(Dataset excerpts)
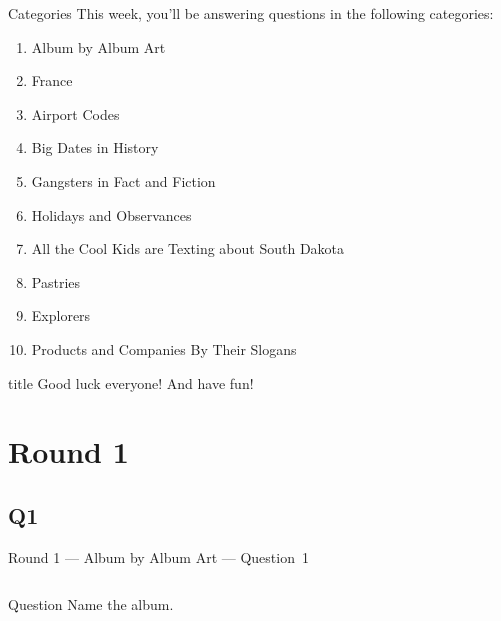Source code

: \documentclass[11pt]{beamer}
\begin{document}
\begingroup{}
\begin{frame}[t]{Categories}
This week, you'll be answering questions in the following categories:
\begin{enumerate}
\item Album by Album Art
\item France
\item Airport Codes
\item Big Dates in History
\item Gangsters in Fact and Fiction
\item Holidays and Observances
\item All the Cool Kids are Texting about South Dakota
\item Pastries
\item Explorers
\item Products and Companies By Their Slogans
\end{enumerate}
\end{frame}
\endgroup{}

\begingroup{}
\begin{frame}
\vfill{}
\begin{beamercolorbox}[sep=8pt,center,shadow=true,rounded=true]{title}
Good luck everyone! And have fun!
\end{beamercolorbox}
\vfill{}
\end{frame}
\endgroup{}
\def\thisSectionName{Album by Album Art}
\section{Round 1}
\subsection*{Q1}
\begin{frame}[t]{Round 1 --- Album by Album Art --- \mbox{Question 1}}
\begin{columns}[T,totalwidth=\linewidth]
\begin{column}{0.32\linewidth}
\begin{block}{Question}
Name the album.
\end{block}
\end{column}
\begin{column}{0.65\linewidth}
\begin{center}
\texttt{[image: \{Images/harddaysnight]}.jpeg}
\end{center}
\end{column}
\end{columns}
\end{frame}
\end{document}
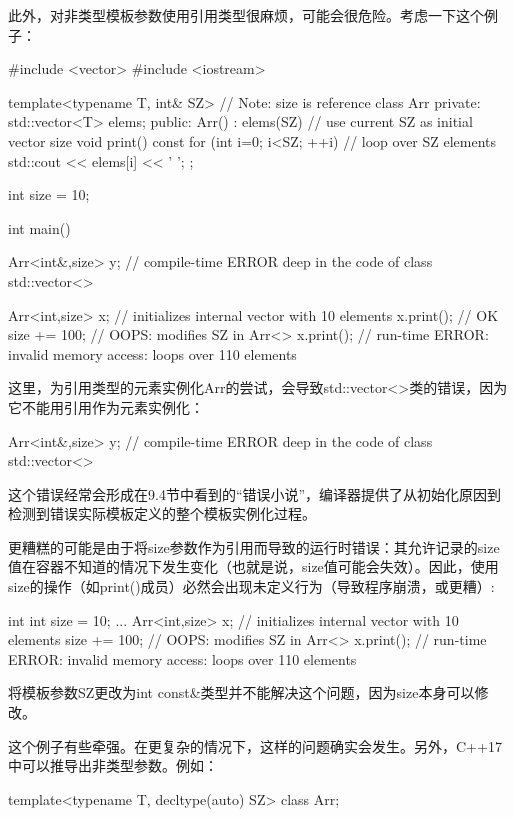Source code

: 此外，对非类型模板参数使用引用类型很麻烦，可能会很危险。考虑一下这个例子：

\begin{cpp}
#include <vector>
#include <iostream>

template<typename T, int& SZ> // Note: size is reference
class Arr {
private:
	std::vector<T> elems;
public:
	Arr() : elems(SZ) { // use current SZ as initial vector size
	}
	void print() const {
		for (int i=0; i<SZ; ++i) { // loop over SZ elements
			std::cout << elems[i] << ' ';
		}
	}
};

int size = 10;

int main()
{
	Arr<int&,size> y; // compile-time ERROR deep in the code of class std::vector<>

	Arr<int,size> x; // initializes internal vector with 10 elements
	x.print(); // OK
	size += 100; // OOPS: modifies SZ in Arr<>
	x.print(); // run-time ERROR: invalid memory access: loops over 110 elements
}
\end{cpp}

这里，为引用类型的元素实例化Arr的尝试，会导致std::vector<>类的错误，因为它不能用引用作为元素实例化：

\begin{cpp}
Arr<int&,size> y; // compile-time ERROR deep in the code of class std::vector<>
\end{cpp}

这个错误经常会形成在9.4节中看到的“错误小说”，编译器提供了从初始化原因到检测到错误实际模板定义的整个模板实例化过程。

更糟糕的可能是由于将size参数作为引用而导致的运行时错误：其允许记录的size值在容器不知道的情况下发生变化（也就是说，size值可能会失效）。因此，使用size的操作（如print()成员）必然会出现未定义行为（导致程序崩溃，或更糟）:

\begin{cpp}
int int size = 10;
...
Arr<int,size> x; // initializes internal vector with 10 elements
size += 100; // OOPS: modifies SZ in Arr<>
x.print(); // run-time ERROR: invalid memory access: loops over 110 elements
\end{cpp}

将模板参数SZ更改为int const\&类型并不能解决这个问题，因为size本身可以修改。

这个例子有些牵强。在更复杂的情况下，这样的问题确实会发生。另外，C++17中可以推导出非类型参数。例如：

\begin{cpp}
template<typename T, decltype(auto) SZ>
class Arr;
\end{cpp}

» What the exercise asks
Nothing but the lines from the one with "这里，为引用类型的元素实例化" through the final line of the data belongs in the answer, and they must match exactly.

» Exercise solution
这里，为引用类型的元素实例化Arr的尝试，会导致std::vector<>类的错误，因为它不能用引用作为元素实例化：

\begin{cpp}
Arr<int&,size> y; // compile-time ERROR deep in the code of class std::vector<>
\end{cpp}

这个错误经常会形成在9.4节中看到的“错误小说”，编译器提供了从初始化原因到检测到错误实际模板定义的整个模板实例化过程。

更糟糕的可能是由于将size参数作为引用而导致的运行时错误：其允许记录的size值在容器不知道的情况下发生变化（也就是说，size值可能会失效）。因此，使用size的操作（如print()成员）必然会出现未定义行为（导致程序崩溃，或更糟）:

\begin{cpp}
int int size = 10;
...
Arr<int,size> x; // initializes internal vector with 10 elements
size += 100; // OOPS: modifies SZ in Arr<>
x.print(); // run-time ERROR: invalid memory access: loops over 110 elements
\end{cpp}

将模板参数SZ更改为int const\&类型并不能解决这个问题，因为size本身可以修改。

这个例子有些牵强。在更复杂的情况下，这样的问题确实会发生。另外，C++17中可以推导出非类型参数。例如：

\begin{cpp}
template<typename T, decltype(auto) SZ>
class Arr;
\end{cpp}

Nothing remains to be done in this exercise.